In the alternative version of this problem I'm working on we are assuming that no probabilities are 0 or 1. My conclusion was thus that $P(c^{1}) > P(c^{1}|h^{0}) $ since $P(c^{1})$ contains the same terms as $P(c^{1}|h^{0})$ and two additional ones. I find this to be counterintuitive since observing a negative result of health consciousness would act in favor of observing a negative result on good diet and thus make it more probable that we have high cholesterol. I assume I have made some errors in my calculations and would be very happy if someone could point them out!

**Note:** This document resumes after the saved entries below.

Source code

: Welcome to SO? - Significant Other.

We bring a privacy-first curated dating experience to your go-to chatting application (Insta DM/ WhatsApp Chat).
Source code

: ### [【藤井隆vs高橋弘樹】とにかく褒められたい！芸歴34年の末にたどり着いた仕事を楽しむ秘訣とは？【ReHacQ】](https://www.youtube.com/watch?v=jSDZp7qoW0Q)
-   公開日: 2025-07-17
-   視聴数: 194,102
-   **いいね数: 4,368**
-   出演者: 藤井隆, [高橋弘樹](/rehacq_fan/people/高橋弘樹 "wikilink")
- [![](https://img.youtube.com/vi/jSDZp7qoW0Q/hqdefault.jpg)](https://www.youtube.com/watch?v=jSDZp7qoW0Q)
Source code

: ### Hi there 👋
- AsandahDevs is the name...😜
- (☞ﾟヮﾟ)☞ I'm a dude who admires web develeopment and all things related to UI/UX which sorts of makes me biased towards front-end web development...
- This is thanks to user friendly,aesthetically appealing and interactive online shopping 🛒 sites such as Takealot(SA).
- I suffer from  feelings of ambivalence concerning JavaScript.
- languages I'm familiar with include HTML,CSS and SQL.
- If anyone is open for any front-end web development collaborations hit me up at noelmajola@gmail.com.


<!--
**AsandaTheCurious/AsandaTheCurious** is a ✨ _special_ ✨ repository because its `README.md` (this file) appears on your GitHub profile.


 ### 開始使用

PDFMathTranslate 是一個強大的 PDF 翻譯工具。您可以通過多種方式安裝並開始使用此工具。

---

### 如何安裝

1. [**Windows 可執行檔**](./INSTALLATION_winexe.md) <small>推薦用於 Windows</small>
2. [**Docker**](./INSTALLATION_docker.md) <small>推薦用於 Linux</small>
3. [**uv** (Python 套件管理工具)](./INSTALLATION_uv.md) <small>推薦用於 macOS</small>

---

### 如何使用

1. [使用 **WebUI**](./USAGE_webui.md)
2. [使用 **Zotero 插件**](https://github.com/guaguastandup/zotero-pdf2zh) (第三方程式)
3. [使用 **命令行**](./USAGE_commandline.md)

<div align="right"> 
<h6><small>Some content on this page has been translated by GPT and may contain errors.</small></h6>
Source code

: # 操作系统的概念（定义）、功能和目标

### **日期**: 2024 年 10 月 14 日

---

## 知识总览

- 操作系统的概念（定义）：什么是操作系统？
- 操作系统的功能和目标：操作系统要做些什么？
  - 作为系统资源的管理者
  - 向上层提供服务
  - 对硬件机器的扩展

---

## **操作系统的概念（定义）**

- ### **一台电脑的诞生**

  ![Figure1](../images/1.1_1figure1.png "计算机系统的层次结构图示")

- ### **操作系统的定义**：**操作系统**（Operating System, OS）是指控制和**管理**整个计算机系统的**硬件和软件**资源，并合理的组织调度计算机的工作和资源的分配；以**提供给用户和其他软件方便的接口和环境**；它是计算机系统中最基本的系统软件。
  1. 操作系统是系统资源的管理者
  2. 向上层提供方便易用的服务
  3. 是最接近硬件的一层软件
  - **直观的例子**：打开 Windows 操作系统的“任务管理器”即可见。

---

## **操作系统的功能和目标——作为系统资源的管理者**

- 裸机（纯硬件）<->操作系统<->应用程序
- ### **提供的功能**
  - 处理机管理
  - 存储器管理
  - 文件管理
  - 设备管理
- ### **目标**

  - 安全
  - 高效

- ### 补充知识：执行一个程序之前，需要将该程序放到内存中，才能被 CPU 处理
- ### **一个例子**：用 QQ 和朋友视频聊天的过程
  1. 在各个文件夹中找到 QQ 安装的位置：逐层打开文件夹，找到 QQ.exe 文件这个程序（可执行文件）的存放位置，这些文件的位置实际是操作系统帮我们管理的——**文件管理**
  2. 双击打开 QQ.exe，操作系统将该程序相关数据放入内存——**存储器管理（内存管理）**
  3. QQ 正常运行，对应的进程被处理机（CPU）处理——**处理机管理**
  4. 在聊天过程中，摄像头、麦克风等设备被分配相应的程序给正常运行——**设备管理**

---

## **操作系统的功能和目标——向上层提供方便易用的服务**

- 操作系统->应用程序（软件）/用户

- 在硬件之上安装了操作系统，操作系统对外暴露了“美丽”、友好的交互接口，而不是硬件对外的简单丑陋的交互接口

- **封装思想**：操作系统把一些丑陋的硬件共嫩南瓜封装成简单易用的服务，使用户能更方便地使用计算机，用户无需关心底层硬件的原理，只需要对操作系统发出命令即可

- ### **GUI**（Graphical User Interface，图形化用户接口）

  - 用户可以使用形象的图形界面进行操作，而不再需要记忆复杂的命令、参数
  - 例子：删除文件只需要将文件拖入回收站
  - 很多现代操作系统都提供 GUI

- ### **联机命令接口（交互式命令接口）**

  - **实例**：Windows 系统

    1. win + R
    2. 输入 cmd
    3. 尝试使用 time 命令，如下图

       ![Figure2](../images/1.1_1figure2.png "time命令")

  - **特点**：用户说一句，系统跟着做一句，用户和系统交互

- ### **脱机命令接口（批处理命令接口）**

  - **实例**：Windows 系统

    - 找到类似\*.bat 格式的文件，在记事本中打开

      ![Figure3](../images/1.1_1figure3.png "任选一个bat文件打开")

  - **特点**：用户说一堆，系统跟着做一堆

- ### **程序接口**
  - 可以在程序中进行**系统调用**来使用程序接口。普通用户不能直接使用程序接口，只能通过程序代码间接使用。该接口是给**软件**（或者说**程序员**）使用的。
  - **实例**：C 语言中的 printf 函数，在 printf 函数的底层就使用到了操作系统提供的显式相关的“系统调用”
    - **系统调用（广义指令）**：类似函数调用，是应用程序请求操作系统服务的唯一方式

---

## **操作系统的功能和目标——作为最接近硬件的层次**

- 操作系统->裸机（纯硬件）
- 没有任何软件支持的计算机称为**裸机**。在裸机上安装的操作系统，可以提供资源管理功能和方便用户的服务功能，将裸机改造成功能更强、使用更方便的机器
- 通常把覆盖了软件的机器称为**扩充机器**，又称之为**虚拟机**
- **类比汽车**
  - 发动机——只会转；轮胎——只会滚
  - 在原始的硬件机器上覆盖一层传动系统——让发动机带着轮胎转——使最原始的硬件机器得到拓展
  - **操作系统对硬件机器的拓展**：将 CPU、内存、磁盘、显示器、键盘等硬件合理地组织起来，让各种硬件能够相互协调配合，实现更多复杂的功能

You have the formula wrong. The Law of Total Probability is:
$$\begin{align}\mathsf p(\mathbf x) & = \prod \mathsf p(\mathbf x, \operatorname{parentof}(\mathbf x)) \\[1ex] & =\prod \mathsf p(\mathbf x\mid \operatorname{parentof}(\mathbf x))\cdot\mathsf p(\operatorname{parentof}(\mathbf x))\end{align}$$
So $$\begin{align}\mathsf P(c^1) & = \prod_{x,y} \mathsf P(c^1\mid d^x,h^y) \\[1ex] & ={\mathsf P(c^1\mid d^0,h^0)~\mathsf P(d^0,h^0)+\mathsf P(c^1\mid d^0,h^1)~\mathsf P(d^0,h^1)+\mathsf P(c^1\mid d^1,h^0)~\mathsf P(d^1,h^0)+\mathsf P(c^1\mid d^1,h^1)~\mathsf P(d^1,h^1)}\end{align}$$